Vom Höhepunkt des Silberpreises von USD 50 pro Unze im Januar 1980 bis zu seinem Tiefststand von USD 3,50 pro Unze im Februar 1991 wurden die schwachen Hände aus dem Silbermarkt hinausgetrieben. Ab diesem Zeitpunkt wurde die Akkumulation durch die starken Hände – die kauften, weil sie erkannten, dass Silber ein außerordentliches Schnäppchen war – zur vorherrschenden Kraft im Silbermarkt.

Die Kaufkraft der starken Hände war stärker als der Abverkaufsdruck der schwachen Hände, was beim Silberpreis dann auch zu Anstiegen führte.
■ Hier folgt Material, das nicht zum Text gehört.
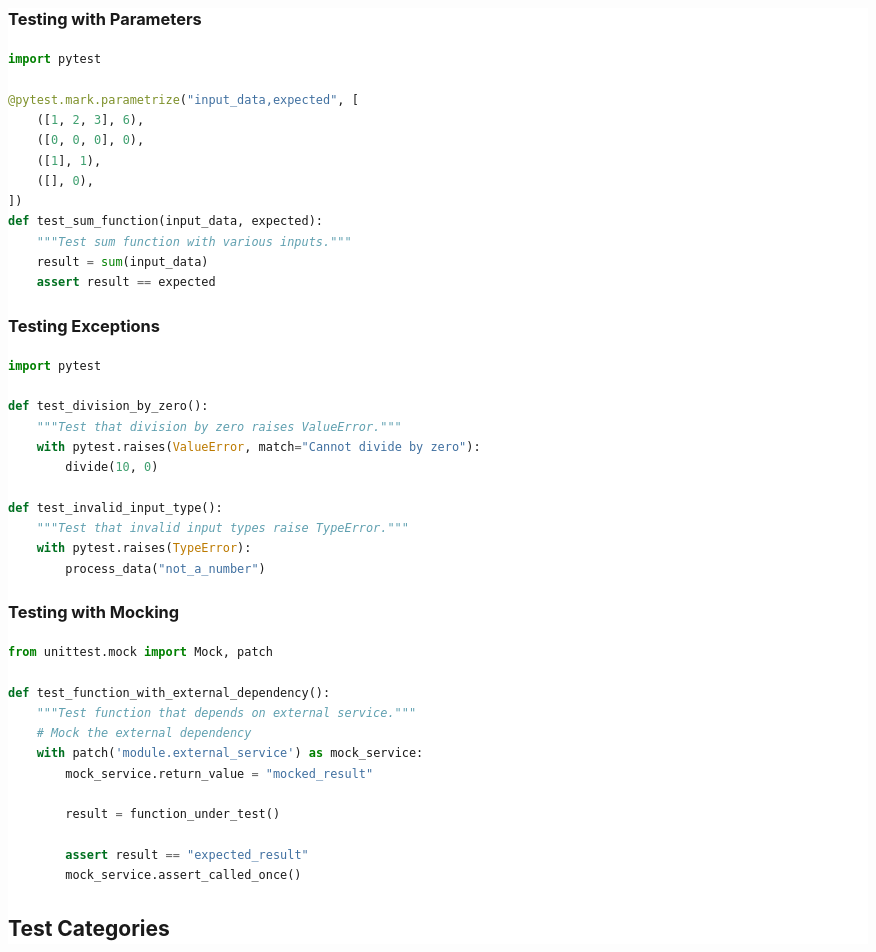 ### Testing with Parameters

```python
import pytest

@pytest.mark.parametrize("input_data,expected", [
    ([1, 2, 3], 6),
    ([0, 0, 0], 0),
    ([1], 1),
    ([], 0),
])
def test_sum_function(input_data, expected):
    """Test sum function with various inputs."""
    result = sum(input_data)
    assert result == expected
```

### Testing Exceptions

```python
import pytest

def test_division_by_zero():
    """Test that division by zero raises ValueError."""
    with pytest.raises(ValueError, match="Cannot divide by zero"):
        divide(10, 0)

def test_invalid_input_type():
    """Test that invalid input types raise TypeError."""
    with pytest.raises(TypeError):
        process_data("not_a_number")
```

### Testing with Mocking

```python
from unittest.mock import Mock, patch

def test_function_with_external_dependency():
    """Test function that depends on external service."""
    # Mock the external dependency
    with patch('module.external_service') as mock_service:
        mock_service.return_value = "mocked_result"

        result = function_under_test()

        assert result == "expected_result"
        mock_service.assert_called_once()
```

## Test Categories
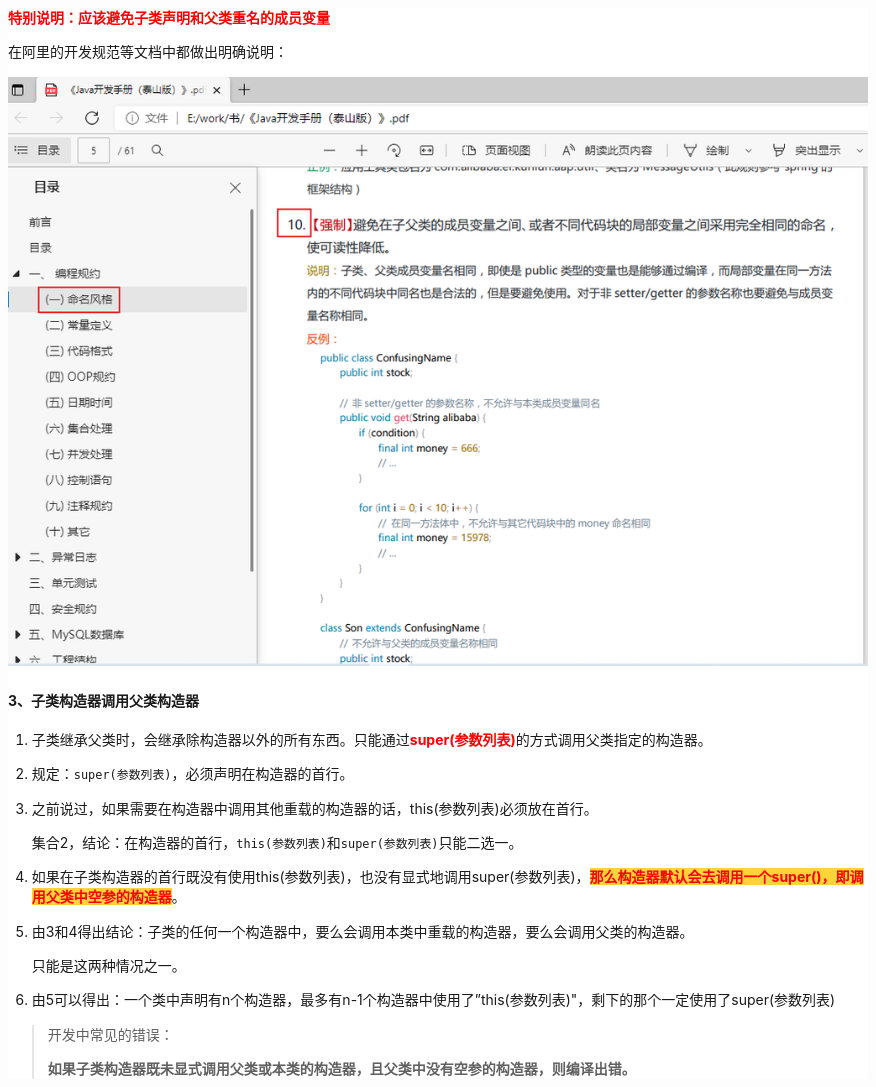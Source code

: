 **<font color="red">特别说明：应该避免子类声明和父类重名的成员变量</font>**

在阿里的开发规范等文档中都做出明确说明：

<img src=".\images\image-20211230110411580.png">

#### 3、子类构造器调用父类构造器

1. 子类继承父类时，会继承除构造器以外的所有东西。只能通过<font color="red">**super(参数列表)**</font>的方式调用父类指定的构造器。

2. 规定：`super(参数列表)`，必须声明在构造器的首行。

3. 之前说过，如果需要在构造器中调用其他重载的构造器的话，this(参数列表)必须放在首行。

   集合2，结论：在构造器的首行，`this(参数列表)`和`super(参数列表)`只能二选一。

4. 如果在子类构造器的首行既没有使用this(参数列表)，也没有显式地调用super(参数列表)，<font color="red" style="background: rgb(255,212,59)">**那么构造器默认会去调用一个super()，即调用父类中空参的构造器**</font>。

5. 由3和4得出结论：子类的任何一个构造器中，要么会调用本类中重载的构造器，要么会调用父类的构造器。

   只能是这两种情况之一。

6. 由5可以得出：一个类中声明有n个构造器，最多有n-1个构造器中使用了”this(参数列表)"，剩下的那个一定使用了super(参数列表)

> 开发中常见的错误：
>
> **如果子类构造器既未显式调用父类或本类的构造器，且父类中没有空参的构造器，则编译出错。**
Es handelt sich hier um einen klassischen Vorgang der ersten Phase eines Bullenmarkts – jetzt kommt aber der entscheidende Punkt:

Silber befindet sich immer noch in Phase 1. Silber steigt erst in Phase zwei auf, wenn es die Marke von USD 50 pro Unze überschreitet, genauso wie Gold erst die zweite Phase seines Bullenmarkts erreichte, als das vorausgegangene Hoch von USD 850 pro Unze überwunden wurde.

Ich rechne damit, dass Silber dieses Jahr die Marke von USD 50 pro Unze durchbrechen wird – eine Anschauung, die ich bereits in meinen Ausblick für das Jahr 2011 erwähnte.

Zugegeben, ich war mit meiner Prognose, wann diese zweite Phase bei Silber eintreten würde, ein bisschen voreilig gewesen. Vielleicht bin ich also wieder zu früh dran, wenn ich vorhersage, dass Silber dieses Jahr in die zweite Phase seines Bullenmarkts eintreten wird. Ungeachtet der Genauigkeit meines Timings ist eins jedoch völlig klar: Da Silber sich immer noch in Phase 1 befindet, ist es immer noch sehr preiswert.